Problem description:
Using the records below, output the stretch that opens with the line containing "to activation method" and closes with the line containing "Initial beta release", exactly and including both lines, with nothing more.

[Saved entries]
= Beginning of Section =
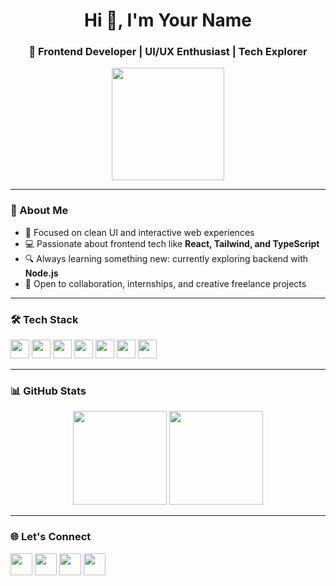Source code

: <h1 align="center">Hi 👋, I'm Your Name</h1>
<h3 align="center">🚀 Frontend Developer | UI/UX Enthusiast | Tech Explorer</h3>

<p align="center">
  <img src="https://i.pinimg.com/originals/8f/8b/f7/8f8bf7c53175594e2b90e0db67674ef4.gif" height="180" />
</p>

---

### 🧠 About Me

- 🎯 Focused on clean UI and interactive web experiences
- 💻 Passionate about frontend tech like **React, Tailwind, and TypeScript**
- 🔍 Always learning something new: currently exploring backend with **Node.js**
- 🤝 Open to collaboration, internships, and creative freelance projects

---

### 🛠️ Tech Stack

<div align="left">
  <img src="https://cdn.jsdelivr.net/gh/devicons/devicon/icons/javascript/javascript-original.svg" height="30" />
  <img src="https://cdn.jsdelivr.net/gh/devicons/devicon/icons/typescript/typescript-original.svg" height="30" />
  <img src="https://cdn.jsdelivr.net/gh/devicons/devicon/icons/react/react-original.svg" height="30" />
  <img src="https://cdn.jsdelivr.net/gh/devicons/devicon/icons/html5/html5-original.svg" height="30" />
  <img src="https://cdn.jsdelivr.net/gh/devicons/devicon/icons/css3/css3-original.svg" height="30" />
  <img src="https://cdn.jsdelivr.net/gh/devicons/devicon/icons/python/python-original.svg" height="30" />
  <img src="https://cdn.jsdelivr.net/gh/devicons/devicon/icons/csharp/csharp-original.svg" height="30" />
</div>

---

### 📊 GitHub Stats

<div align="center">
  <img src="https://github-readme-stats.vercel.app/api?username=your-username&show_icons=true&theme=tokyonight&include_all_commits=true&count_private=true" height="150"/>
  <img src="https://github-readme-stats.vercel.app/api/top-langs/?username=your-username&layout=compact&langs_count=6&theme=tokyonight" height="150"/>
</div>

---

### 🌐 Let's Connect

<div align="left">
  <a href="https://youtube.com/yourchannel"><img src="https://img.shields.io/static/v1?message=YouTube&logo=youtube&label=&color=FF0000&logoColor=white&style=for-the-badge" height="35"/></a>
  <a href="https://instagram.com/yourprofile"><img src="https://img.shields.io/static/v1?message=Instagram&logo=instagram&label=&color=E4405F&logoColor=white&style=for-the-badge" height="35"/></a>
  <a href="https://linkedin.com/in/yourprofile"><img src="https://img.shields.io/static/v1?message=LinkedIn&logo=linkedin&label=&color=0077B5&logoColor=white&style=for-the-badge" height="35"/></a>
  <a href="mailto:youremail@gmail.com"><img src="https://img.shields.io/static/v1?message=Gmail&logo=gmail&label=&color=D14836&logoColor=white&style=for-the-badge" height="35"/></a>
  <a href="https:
= End of Section =
= Beginning of Section =
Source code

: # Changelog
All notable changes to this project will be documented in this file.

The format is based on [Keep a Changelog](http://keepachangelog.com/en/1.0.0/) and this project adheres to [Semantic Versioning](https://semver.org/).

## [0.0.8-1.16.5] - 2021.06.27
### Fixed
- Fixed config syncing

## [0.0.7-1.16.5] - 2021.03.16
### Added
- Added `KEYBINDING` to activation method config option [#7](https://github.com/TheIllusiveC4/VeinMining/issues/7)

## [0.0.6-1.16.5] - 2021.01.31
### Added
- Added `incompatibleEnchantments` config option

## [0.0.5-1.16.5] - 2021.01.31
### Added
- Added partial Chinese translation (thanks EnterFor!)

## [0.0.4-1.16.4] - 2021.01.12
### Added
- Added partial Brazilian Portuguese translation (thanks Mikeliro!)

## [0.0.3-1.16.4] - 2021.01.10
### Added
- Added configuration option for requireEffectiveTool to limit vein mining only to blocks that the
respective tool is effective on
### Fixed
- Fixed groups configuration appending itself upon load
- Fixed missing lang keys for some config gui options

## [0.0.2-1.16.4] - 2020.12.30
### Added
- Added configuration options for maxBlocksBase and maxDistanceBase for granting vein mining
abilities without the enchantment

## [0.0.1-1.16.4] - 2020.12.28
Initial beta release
= End of Section =
Expected answer:
- Added `KEYBINDING` to activation method config option [#7](https://github.com/TheIllusiveC4/VeinMining/issues/7)

## [0.0.6-1.16.5] - 2021.01.31
### Added
- Added `incompatibleEnchantments` config option

## [0.0.5-1.16.5] - 2021.01.31
### Added
- Added partial Chinese translation (thanks EnterFor!)

## [0.0.4-1.16.4] - 2021.01.12
### Added
- Added partial Brazilian Portuguese translation (thanks Mikeliro!)

## [0.0.3-1.16.4] - 2021.01.10
### Added
- Added configuration option for requireEffectiveTool to limit vein mining only to blocks that the
respective tool is effective on
### Fixed
- Fixed groups configuration appending itself upon load
- Fixed missing lang keys for some config gui options

## [0.0.2-1.16.4] - 2020.12.30
### Added
- Added configuration options for maxBlocksBase and maxDistanceBase for granting vein mining
abilities without the enchantment

## [0.0.1-1.16.4] - 2020.12.28
Initial beta release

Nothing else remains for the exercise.